━━ Data for the task ━━

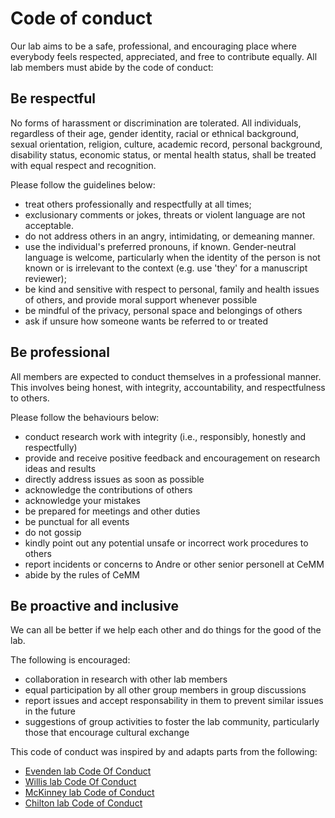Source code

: # Code of conduct

Our lab aims to be a safe, professional, and encouraging place where everybody feels respected, appreciated, and free to contribute equally.
All lab members must abide by the code of conduct:

## Be respectful

No forms of harassment or discrimination are tolerated.
All individuals, regardless of their age, gender identity, racial or ethnical background, sexual orientation, religion, culture, academic record, personal background, disability status, economic status, or mental health status, shall be treated with equal respect and recognition.

Please follow the guidelines below:

- treat others professionally and respectfully at all times;
- exclusionary comments or jokes, threats or violent language are not acceptable.
- do not address others in an angry, intimidating, or demeaning manner.
- use the individual's preferred pronouns, if known. Gender-neutral language is welcome, particularly when the identity of the person is not known or is irrelevant to the context (e.g. use 'they' for a manuscript reviewer);
- be kind and sensitive with respect to personal, family and health issues of others, and provide moral support whenever possible
- be mindful of the privacy, personal space and belongings of others
- ask if unsure how someone wants be referred to or treated

## Be professional

All members are expected to conduct themselves in a professional manner.
This involves being honest, with integrity, accountability, and respectfulness to others.

Please follow the behaviours below:

- conduct research work with integrity (i.e., responsibly, honestly and respectfully)
- provide and receive positive feedback and encouragement on research ideas and results
- directly address issues as soon as possible
- acknowledge the contributions of others
- acknowledge your mistakes
- be prepared for meetings and other duties
- be punctual for all events
- do not gossip
- kindly point out any potential unsafe or incorrect work procedures to others
- report incidents or concerns to Andre or other senior personell at CeMM
- abide by the rules of CeMM

## Be proactive and inclusive

We can all be better if we help each other and do things for the good of the lab.

The following is encouraged:

- collaboration in research with other lab members
- equal participation by all other group members in group discussions
- report issues and accept responsability in them to prevent similar issues in the future
- suggestions of group activities to foster the lab community, particularly those that encourage cultural exchange

This code of conduct was inspired by and adapts parts from the following:

- [Evenden lab Code Of Conduct](https://grad.biology.ualberta.ca/evenden/lab-code-of-conduct/)
- [Willis lab Code Of Conduct](https://willisglycobiologylab.com/lab-code-of-conduct/)
- [McKinney lab Code of Conduct](https://mckinneylab.weebly.com/lab-code-of-conduct.html)
- [Chilton lab Code of Conduct](https://research-groups.usask.ca/chilton/lab-code-of-conduct.php)
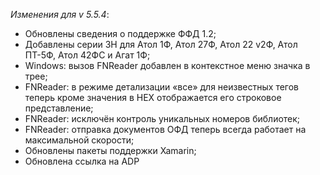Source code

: _Изменения для v 5.5.4_:
- Обновлены сведения о поддержке ФФД 1.2;
- Добавлены серии ЗН для Атол 1Ф, Атол 27Ф, Атол 22 v2Ф, Атол ПТ-5Ф, Атол 42ФС и Агат 1Ф;
- Windows: вызов FNReader добавлен в контекстное меню значка в трее;
- FNReader: в режиме детализации «все» для неизвестных тегов теперь кроме значения в HEX отображается его строковое представление;
- FNReader: исключён контроль уникальных номеров библиотек;
- FNReader: отправка документов ОФД теперь всегда работает на максимальной скорости;
- Обновлены пакеты поддержки Xamarin;
- Обновлена ссылка на ADP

━━━

● Assignment: Beginning at the line above with "- directly address issues as soon as possible" and finishing at the line with "- [Evenden lab", return each line exactly and return nothing else.

● Reply to the exercise:
- directly address issues as soon as possible
- acknowledge the contributions of others
- acknowledge your mistakes
- be prepared for meetings and other duties
- be punctual for all events
- do not gossip
- kindly point out any potential unsafe or incorrect work procedures to others
- report incidents or concerns to Andre or other senior personell at CeMM
- abide by the rules of CeMM

## Be proactive and inclusive

We can all be better if we help each other and do things for the good of the lab.

The following is encouraged:

- collaboration in research with other lab members
- equal participation by all other group members in group discussions
- report issues and accept responsability in them to prevent similar issues in the future
- suggestions of group activities to foster the lab community, particularly those that encourage cultural exchange

This code of conduct was inspired by and adapts parts from the following:

- [Evenden lab Code Of Conduct](https://grad.biology.ualberta.ca/evenden/lab-code-of-conduct/)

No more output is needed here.